The only reason that you really should have a paper tax refund check mailed to you is if you do not have a bank account. Some non-banking institutions do allow tax refunds to be deposited in them. If you do not have a traditional bank, inquire with your prepaid card company. Services charge fees to cash checks, which means that you will not have your entire refund available. Direct deposit is a much better option for receiving your tax refund.
Quicker Reception of Funds
When you file your taxes online and select direct deposit, the average turnaround time for tax return approval and the scheduling of your deposit is roughly 14 business days. Filing via mail and waiting for a paper check can take 2 months or more.
You can easily track your refund status on the IRS website. This will tell you when you can expect your tax refund to be deposited into your bank account. If you are able to file in February, you are likely to have your refund deposited within 14 days.
Splitting the Funds
When you select direct deposit, you can delegate a specific amount of funds to go to a specific account. You have the option of breaking up your refund into multiple deposits.
Account types accepted for separated payments includes:
- Savings accounts
- Retirement accounts
- Education funds
- Healthcare accounts
- Multiple checking accounts
If you have student loan debt, depositing some of the funds into a school/education-related account is ideal. When depositing into a retirement account, be sure to track the amount deposited each year to keep a balance of the monies added from tax refunds.
Limits are in place for this option. Taxpayers are limited to 3 transactions, allowing you do disperse funds from your tax refund into 3 separate accounts.
Safer and Convenient
It really is safer to have your funds direct deposited from the federal government. These transfers are secure. Your personal banking information is kept safe. While the U.S. Postal Service is thought to be efficient, that is not always the case. Mail does get lost, and a paper check may end up at someone else’s home. This delays you in having access to your tax refund.
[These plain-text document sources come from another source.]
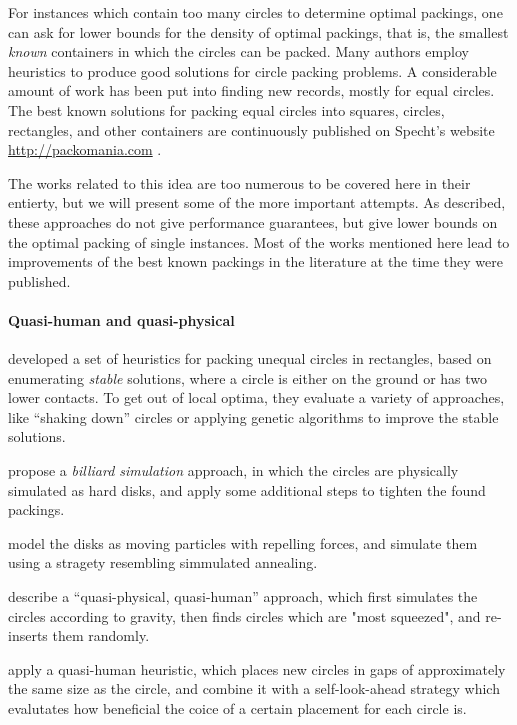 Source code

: \documentclass[a4paper,style=print,oneside,bibliography=totoc,nexus,lnum,extramargin]{tubsbook}
\begin{document}
For instances which contain too many circles to determine optimal packings, one can ask for lower bounds for the density of optimal packings, that is, the smallest \emph{known} containers in which the circles can be packed.
Many authors employ heuristics to produce good solutions for circle packing problems.
A considerable amount of work has been put into finding new records, mostly for equal circles. The best known solutions for packing equal circles into squares, circles, rectangles, and other containers are continuously published on Specht's website \url{http://packomania.com} \cite{specht2015packomania}.

The works related to this idea are too numerous to be covered here in their entierty, but we will present some of the more important attempts. As described, these approaches do not give performance guarantees, but give lower bounds on the optimal packing of single instances. Most of the works mentioned here lead to improvements of the best known packings in the literature at the time they were published.

\paragraph{Quasi-human and quasi-physical}

\textcite{GGL1995packing} developed a set of heuristics for packing unequal circles in rectangles, based on enumerating \emph{stable} solutions, where a circle is either on the ground or has two lower contacts. To get out of local optima, they evaluate a variety of approaches, like “shaking down” circles or applying genetic algorithms to improve the stable solutions.

\textcite{GLNO1998dense} propose a \emph{billiard simulation} approach, in which the circles are physically simulated as hard disks, and apply some additional steps to tighten the found packings.

\textcite{BDGL2000improving} model the disks as moving particles with repelling forces, and simulate them using a stragety resembling simmulated annealing.

\textcite{WHZX2002improved} describe a “quasi-physical, quasi-human” approach, which first simulates the circles according to gravity, then finds circles which are "most squeezed", and re-inserts them randomly.

\textcite{HLLX2006new} apply a quasi-human heuristic, which places new circles in gaps of approximately the same size as the circle, and combine it with a self-look-ahead strategy which evalutates how beneficial the coice of a certain placement for each circle is.
\end{document}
It is also more convenient. It saves you a trip to the bank or having to really pay attention to the mail.
Saves the Taxpayers Money
Every time the federal government cuts a check for a tax refund, it costs the American taxpayers just over $1. Sending payments electronically costs only a dime. Saving taxpayer dollars does help the government’s finances a bit.
Once you see your direct deposit available, it is up to you to decide whether to move it around, invest it or start a savings with it. You can also watch the entire transaction using the Internet to ensure that the deposit is received, that it is correct and that it clears quickly. Paper checks, even though they are from the IRS, can still take days to clear in your banking institution’s system.